Re: Hash table performance

From:

Tom Anderson <twic@urchin.earth.li>

Newsgroups:

comp.lang.java.programmer

Date:

Tue, 24 Nov 2009 23:58:33 +0000

Message-ID:

<alpine.DEB.1.10.0911242338470.4374@urchin.earth.li>

On Tue, 24 Nov 2009, markspace wrote:

Tom Anderson wrote:

long bits = Double.doubleToLongBits( key );
int hash = (int)(bits ^ (bits >>> 32));

provides terrible performance.

Interesting. I chose that function because it's what java.lang.Double
does, rather than because i thought it'd be good, but i am surprised to
hear it's terrible - doubles are quite complicated internally, so would
have thought that a parade of natural numbers would give reasonably
well-distributed hashes this way (whereas longs wouldn't, of course).
How did you conclude it's terrible?

Writing my own hash table implementation, I noticed that I was getting
terrible performance with a ton of collisions and everything was heaped up in
a tiny spot in the table.

Inspecting the hash in hexadecimal, I realized that Jon's data keys --
the natural counting numbers 1, 2, 3, etc. -- are represented in a
double as a few bits in the upper most bits of the double. The lower
bits are always 0, even after slicing the 64 bit double's bit pattern in
half and xoring the two halves.

This xoring results in regular hash bit patterns like:

0x20200000
0x40200000
0x40600000
0x60200000

etc. as the numbers count up
(bit patterns made up from memory, but you get the idea.)

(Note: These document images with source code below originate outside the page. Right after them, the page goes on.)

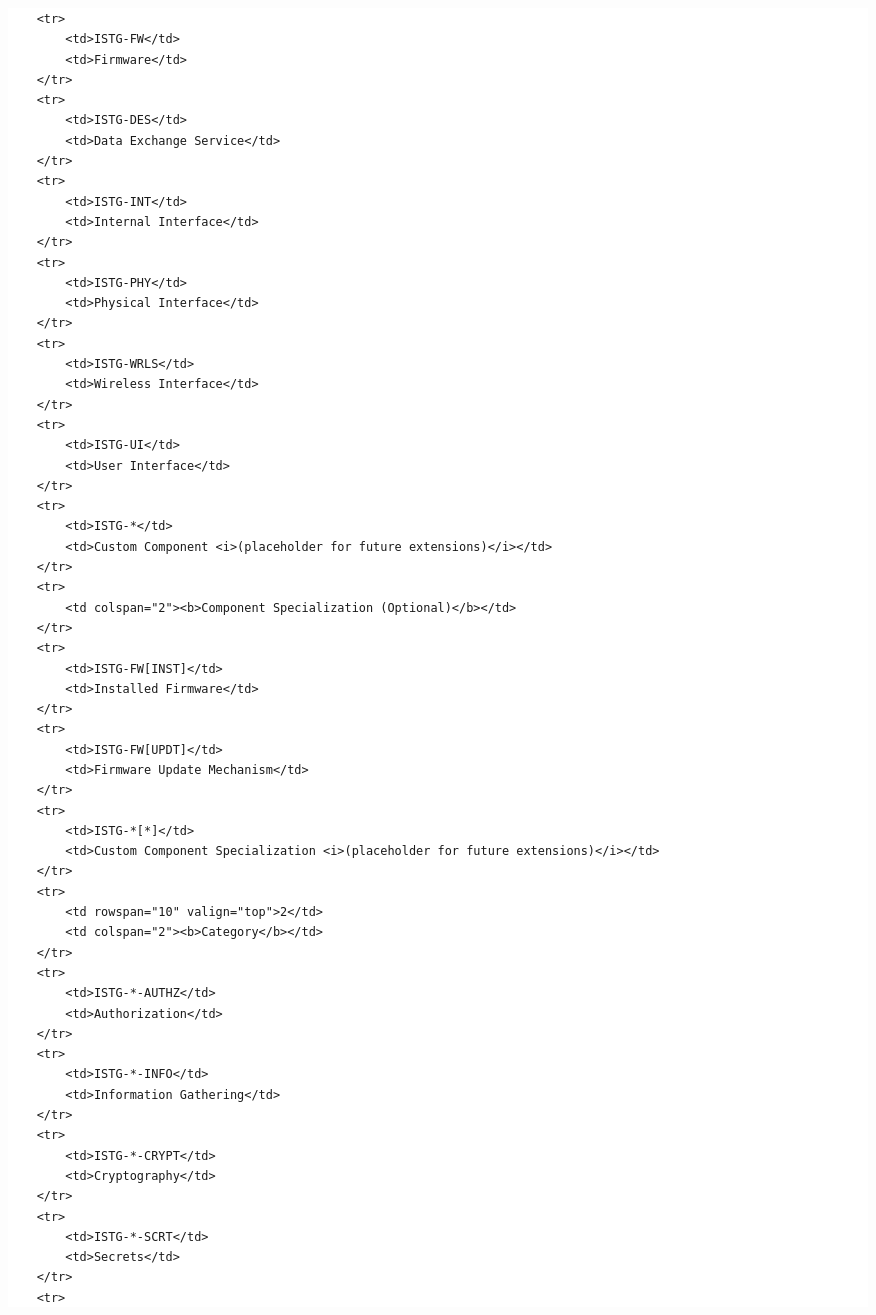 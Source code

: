         <tr>
            <td>ISTG-FW</td>
            <td>Firmware</td>
        </tr>
        <tr>
            <td>ISTG-DES</td>
            <td>Data Exchange Service</td>
        </tr>
        <tr>
            <td>ISTG-INT</td>
            <td>Internal Interface</td>
        </tr>
        <tr>
            <td>ISTG-PHY</td>
            <td>Physical Interface</td>
        </tr>
        <tr>
            <td>ISTG-WRLS</td>
            <td>Wireless Interface</td>
        </tr>
        <tr>
            <td>ISTG-UI</td>
            <td>User Interface</td>
        </tr>
        <tr>
            <td>ISTG-*</td>
            <td>Custom Component <i>(placeholder for future extensions)</i></td>
        </tr>
        <tr>
            <td colspan="2"><b>Component Specialization (Optional)</b></td>
        </tr>
        <tr>
            <td>ISTG-FW[INST]</td>
            <td>Installed Firmware</td>
        </tr>
        <tr>
            <td>ISTG-FW[UPDT]</td>
            <td>Firmware Update Mechanism</td>
        </tr>
        <tr>
            <td>ISTG-*[*]</td>
            <td>Custom Component Specialization <i>(placeholder for future extensions)</i></td>
        </tr>
        <tr>
            <td rowspan="10" valign="top">2</td>
            <td colspan="2"><b>Category</b></td>
        </tr>
        <tr>
            <td>ISTG-*-AUTHZ</td>
            <td>Authorization</td>
        </tr>
        <tr>
            <td>ISTG-*-INFO</td>
            <td>Information Gathering</td>
        </tr>
        <tr>
            <td>ISTG-*-CRYPT</td>
            <td>Cryptography</td>
        </tr>
        <tr>
            <td>ISTG-*-SCRT</td>
            <td>Secrets</td>
        </tr>
        <tr>

[bsi_pentest]: https://www.bsi.bund.de/SharedDocs/Downloads/EN/BSI/Publications/Studies/Penetration/penetration_pdf.pdf?__blob=publicationFile&v=1	"Study: A Penetration Testing Model"
[nvd]: https://nvd.nist.gov	"National Vulnerability Database"
[owasp_fuzzing]: https://owasp.org/www-community/Fuzzing	"Fuzzing"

Ahaaa, yes, of course. Those bits in full:

0.0 0000000000000000000000000000000000000000000000000000000000000000
1.0 0011111111110000000000000000000000000000000000000000000000000000
2.0 0100000000000000000000000000000000000000000000000000000000000000
3.0 0100000000001000000000000000000000000000000000000000000000000000
4.0 0100000000010000000000000000000000000000000000000000000000000000
5.0 0100000000010100000000000000000000000000000000000000000000000000
6.0 0100000000011000000000000000000000000000000000000000000000000000
7.0 0100000000011100000000000000000000000000000000000000000000000000
8.0 0100000000100000000000000000000000000000000000000000000000000000
9.0 0100000000100010000000000000000000000000000000000000000000000000
10.0 0100000000100100000000000000000000000000000000000000000000000000
11.0 0100000000100110000000000000000000000000000000000000000000000000
12.0 0100000000101000000000000000000000000000000000000000000000000000
13.0 0100000000101010000000000000000000000000000000000000000000000000
14.0 0100000000101100000000000000000000000000000000000000000000000000
15.0 0100000000101110000000000000000000000000000000000000000000000000
16.0 0100000000110000000000000000000000000000000000000000000000000000
17.0 0100000000110001000000000000000000000000000000000000000000000000
18.0 0100000000110010000000000000000000000000000000000000000000000000
19.0 0100000000110011000000000000000000000000000000000000000000000000
20.0 0100000000110100000000000000000000000000000000000000000000000000

I'd been thinking that there would be lots of mismatch between base 10 and
base 2 giving us long binary expansions of those numbers, but of course 1
is sort of a common ground in both bases! On the other hand, if we divide
those numbers by 10:

0.0 0000000000000000000000000000000000000000000000000000000000000000
0.1 0011111110111001100110011001100110011001100110011001100110011010
0.2 0011111111001001100110011001100110011001100110011001100110011010
0.3 0011111111010011001100110011001100110011001100110011001100110011
0.4 0011111111011001100110011001100110011001100110011001100110011010
0.5 0011111111100000000000000000000000000000000000000000000000000000
0.6 0011111111100011001100110011001100110011001100110011001100110011
0.7 0011111111100110011001100110011001100110011001100110011001100110
0.8 0011111111101001100110011001100110011001100110011001100110011010
0.9 0011111111101100110011001100110011001100110011001100110011001101
1.0 0011111111110000000000000000000000000000000000000000000000000000
1.1 0011111111110001100110011001100110011001100110011001100110011010
1.2 0011111111110011001100110011001100110011001100110011001100110011
1.3 0011111111110100110011001100110011001100110011001100110011001101
1.4 0011111111110110011001100110011001100110011001100110011001100110
1.5 0011111111111000000000000000000000000000000000000000000000000000
1.6 0011111111111001100110011001100110011001100110011001100110011010
1.7 0011111111111011001100110011001100110011001100110011001100110011
1.8 0011111111111100110011001100110011001100110011001100110011001101
1.9 0011111111111110011001100110011001100110011001100110011001100110
2.0 0100000000000000000000000000000000000000000000000000000000000000

Perhaps not radically better, but at least there are more ones around.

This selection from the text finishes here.